DESCRIPTION OF THE TASK: Go through the records and filter out every line lacking the word "Qaller"; copy the lines that remain.

Records contained in a dataset:
· · · · ·

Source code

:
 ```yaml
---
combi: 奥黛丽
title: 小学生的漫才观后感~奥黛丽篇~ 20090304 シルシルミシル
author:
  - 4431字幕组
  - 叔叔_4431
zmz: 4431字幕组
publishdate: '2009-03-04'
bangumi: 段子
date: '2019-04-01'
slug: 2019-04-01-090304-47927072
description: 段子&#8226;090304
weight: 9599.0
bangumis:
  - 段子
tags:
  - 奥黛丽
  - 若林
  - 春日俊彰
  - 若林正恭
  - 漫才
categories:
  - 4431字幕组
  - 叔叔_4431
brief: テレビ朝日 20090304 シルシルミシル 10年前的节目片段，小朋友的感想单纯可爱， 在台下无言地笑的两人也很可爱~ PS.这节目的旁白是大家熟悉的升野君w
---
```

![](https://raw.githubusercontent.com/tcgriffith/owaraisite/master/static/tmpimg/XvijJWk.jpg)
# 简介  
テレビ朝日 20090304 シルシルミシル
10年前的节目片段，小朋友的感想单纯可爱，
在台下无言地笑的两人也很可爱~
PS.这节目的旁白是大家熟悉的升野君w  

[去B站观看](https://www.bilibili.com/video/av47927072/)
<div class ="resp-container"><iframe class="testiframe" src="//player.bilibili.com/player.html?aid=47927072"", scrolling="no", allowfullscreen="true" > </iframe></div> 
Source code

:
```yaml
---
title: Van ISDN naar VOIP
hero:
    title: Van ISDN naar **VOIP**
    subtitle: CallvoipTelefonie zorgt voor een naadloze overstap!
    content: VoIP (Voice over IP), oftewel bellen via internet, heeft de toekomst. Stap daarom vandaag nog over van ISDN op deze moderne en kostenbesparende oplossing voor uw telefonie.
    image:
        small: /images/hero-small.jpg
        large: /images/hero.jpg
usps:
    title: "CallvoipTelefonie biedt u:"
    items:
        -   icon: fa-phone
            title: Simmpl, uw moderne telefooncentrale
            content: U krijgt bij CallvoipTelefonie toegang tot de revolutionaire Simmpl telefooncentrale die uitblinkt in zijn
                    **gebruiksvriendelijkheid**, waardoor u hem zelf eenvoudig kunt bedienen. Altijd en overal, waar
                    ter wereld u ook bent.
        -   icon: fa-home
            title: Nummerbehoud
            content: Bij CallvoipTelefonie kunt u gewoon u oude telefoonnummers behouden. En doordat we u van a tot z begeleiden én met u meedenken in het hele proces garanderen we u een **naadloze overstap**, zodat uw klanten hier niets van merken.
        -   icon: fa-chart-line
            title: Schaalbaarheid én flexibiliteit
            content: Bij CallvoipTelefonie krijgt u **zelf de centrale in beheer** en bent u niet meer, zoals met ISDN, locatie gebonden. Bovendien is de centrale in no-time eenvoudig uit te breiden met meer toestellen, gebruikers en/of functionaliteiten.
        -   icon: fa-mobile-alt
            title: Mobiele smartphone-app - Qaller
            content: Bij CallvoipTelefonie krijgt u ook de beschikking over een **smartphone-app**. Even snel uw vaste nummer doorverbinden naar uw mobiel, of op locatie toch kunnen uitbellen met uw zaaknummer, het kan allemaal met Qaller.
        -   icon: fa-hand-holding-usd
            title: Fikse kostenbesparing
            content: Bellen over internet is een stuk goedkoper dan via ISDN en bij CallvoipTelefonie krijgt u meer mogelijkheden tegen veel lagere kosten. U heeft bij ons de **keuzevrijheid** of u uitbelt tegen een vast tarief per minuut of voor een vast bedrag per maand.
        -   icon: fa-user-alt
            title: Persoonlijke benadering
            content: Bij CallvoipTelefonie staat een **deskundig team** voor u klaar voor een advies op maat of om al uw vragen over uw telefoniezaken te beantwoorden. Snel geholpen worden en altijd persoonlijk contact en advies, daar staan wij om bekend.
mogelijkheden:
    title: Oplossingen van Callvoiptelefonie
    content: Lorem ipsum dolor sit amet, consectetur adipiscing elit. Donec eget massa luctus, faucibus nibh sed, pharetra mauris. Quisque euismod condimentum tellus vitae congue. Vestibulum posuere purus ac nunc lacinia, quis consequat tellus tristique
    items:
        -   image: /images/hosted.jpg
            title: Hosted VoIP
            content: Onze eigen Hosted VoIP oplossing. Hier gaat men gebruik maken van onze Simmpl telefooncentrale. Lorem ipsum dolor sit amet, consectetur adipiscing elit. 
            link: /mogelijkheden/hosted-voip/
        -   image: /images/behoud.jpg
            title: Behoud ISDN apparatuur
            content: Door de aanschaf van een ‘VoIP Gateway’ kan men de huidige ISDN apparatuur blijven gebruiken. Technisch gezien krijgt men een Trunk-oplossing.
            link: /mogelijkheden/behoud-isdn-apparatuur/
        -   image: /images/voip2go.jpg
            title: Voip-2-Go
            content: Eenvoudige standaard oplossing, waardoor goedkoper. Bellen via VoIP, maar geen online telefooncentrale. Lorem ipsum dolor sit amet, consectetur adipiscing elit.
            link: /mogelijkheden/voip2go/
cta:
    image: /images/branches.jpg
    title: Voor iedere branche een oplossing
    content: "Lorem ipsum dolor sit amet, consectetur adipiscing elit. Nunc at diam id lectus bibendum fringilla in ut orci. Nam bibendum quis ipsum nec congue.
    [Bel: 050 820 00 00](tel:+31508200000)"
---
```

· · · · ·

YOUR RESPONSE:
            title: Mobiele smartphone-app - Qaller
            content: Bij CallvoipTelefonie krijgt u ook de beschikking over een **smartphone-app**. Even snel uw vaste nummer doorverbinden naar uw mobiel, of op locatie toch kunnen uitbellen met uw zaaknummer, het kan allemaal met Qaller.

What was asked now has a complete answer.